Many equity analysts are raising red flags, cautioning that the current tech boom may be overextended, just as the dot-com bubble was before its collapse.
Why a Diversified Portfolio Is Critical
Periods of high market volatility highlight the importance of portfolio diversification. A well-balanced portfolio includes a mix of:
- Equities (stocks)
- Bonds
- Cash reserves
- Alternative assets
- Real estate investments
While stocks remain a key part of any portfolio, overexposure to one sector—such as technology—can increase risk. Having diversified, uncorrelated assets can help cushion losses in the event of a stock market crash.

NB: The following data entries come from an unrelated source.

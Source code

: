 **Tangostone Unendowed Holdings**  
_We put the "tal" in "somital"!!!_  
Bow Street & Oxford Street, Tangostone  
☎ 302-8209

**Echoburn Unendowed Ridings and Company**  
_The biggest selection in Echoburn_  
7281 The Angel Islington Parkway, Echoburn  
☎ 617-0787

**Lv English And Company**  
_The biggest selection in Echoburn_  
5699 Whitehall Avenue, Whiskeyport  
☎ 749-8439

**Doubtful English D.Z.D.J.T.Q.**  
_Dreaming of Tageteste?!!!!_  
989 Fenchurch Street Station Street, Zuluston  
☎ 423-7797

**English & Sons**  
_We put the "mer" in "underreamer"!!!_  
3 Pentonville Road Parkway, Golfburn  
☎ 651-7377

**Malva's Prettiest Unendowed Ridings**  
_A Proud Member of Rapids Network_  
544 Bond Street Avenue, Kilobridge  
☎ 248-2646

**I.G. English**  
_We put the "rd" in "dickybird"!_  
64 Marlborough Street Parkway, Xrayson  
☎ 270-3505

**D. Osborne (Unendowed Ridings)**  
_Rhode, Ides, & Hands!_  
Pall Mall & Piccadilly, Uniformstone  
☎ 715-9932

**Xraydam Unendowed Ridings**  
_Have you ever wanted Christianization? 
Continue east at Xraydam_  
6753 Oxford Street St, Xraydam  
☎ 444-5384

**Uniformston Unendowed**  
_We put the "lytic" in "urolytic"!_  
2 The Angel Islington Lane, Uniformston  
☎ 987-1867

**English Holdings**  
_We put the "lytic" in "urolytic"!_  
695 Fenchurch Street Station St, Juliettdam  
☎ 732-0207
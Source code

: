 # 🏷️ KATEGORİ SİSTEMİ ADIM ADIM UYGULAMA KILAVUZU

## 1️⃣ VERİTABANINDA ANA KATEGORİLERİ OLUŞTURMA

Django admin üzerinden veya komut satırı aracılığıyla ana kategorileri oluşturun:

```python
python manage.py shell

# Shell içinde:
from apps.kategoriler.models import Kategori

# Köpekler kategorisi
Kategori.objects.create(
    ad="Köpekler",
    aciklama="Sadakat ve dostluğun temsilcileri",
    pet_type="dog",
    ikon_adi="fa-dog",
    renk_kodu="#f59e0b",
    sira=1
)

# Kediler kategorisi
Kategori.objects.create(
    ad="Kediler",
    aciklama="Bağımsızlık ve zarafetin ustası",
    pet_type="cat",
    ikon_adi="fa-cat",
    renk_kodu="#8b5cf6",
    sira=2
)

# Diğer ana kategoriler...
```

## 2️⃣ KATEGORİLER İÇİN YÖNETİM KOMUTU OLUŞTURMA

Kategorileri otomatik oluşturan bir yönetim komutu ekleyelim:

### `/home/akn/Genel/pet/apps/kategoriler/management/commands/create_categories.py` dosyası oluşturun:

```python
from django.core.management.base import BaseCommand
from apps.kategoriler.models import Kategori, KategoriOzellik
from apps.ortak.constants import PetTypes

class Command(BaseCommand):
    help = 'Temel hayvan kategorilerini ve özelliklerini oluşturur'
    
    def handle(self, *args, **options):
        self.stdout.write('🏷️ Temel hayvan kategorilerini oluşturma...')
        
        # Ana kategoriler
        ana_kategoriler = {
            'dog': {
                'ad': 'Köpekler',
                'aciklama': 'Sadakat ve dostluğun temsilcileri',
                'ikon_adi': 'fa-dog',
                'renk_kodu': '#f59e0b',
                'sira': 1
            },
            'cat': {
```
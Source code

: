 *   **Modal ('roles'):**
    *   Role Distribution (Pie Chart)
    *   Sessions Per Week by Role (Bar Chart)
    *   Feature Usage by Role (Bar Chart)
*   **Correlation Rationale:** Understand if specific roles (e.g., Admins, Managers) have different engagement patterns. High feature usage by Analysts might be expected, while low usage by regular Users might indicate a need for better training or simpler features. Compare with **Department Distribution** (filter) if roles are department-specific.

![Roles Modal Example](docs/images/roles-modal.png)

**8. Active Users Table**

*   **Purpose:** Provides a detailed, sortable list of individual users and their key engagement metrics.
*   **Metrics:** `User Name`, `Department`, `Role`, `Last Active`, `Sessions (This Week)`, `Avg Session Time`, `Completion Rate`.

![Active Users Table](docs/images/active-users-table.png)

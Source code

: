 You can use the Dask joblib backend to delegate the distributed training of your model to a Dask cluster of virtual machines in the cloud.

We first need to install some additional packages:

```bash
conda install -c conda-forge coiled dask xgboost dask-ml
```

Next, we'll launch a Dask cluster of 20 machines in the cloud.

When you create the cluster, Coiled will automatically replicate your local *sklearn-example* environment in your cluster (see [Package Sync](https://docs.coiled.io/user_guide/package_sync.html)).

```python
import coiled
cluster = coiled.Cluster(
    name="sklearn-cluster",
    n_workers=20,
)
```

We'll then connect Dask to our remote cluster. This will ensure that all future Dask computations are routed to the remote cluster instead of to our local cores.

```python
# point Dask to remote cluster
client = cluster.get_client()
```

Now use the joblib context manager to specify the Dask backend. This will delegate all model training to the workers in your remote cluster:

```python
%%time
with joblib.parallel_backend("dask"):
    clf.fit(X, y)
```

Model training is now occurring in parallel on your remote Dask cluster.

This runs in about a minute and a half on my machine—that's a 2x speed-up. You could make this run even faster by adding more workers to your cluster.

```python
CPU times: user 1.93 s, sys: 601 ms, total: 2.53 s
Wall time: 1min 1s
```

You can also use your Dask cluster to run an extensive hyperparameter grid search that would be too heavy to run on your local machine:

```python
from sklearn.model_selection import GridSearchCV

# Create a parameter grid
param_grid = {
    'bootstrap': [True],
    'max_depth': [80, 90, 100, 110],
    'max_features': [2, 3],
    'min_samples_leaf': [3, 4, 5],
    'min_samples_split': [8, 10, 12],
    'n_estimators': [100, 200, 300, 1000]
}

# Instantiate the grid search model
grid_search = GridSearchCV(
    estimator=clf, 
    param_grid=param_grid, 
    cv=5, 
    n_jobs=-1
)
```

Why Real Estate Is a Strong Hedge Against Market Volatility
Historically, real estate investments have provided strong risk-adjusted returns that are uncorrelated to stock market performance. Among commercial real estate asset classes, multifamily real estate stands out as one of the best long-term investments.
Why? Because, unlike offices, retail stores, or hotels, people always need a place to live.
A stock market downturn could push more people toward renting instead of homeownership, increasing demand for multifamily properties. This makes real estate investments an essential part of a well-rounded portfolio, particularly during uncertain market conditions.
Final Thoughts: Is the Stock Market Headed for a Crash?
While no one can predict the exact timing of a stock market crash, the warning signs are there—high valuations, overreliance on tech stocks, and optimistic earnings assumptions that may not hold up. For investors, the key takeaway is to stay diversified, manage risk, and consider alternative assets like real estate to protect long-term wealth.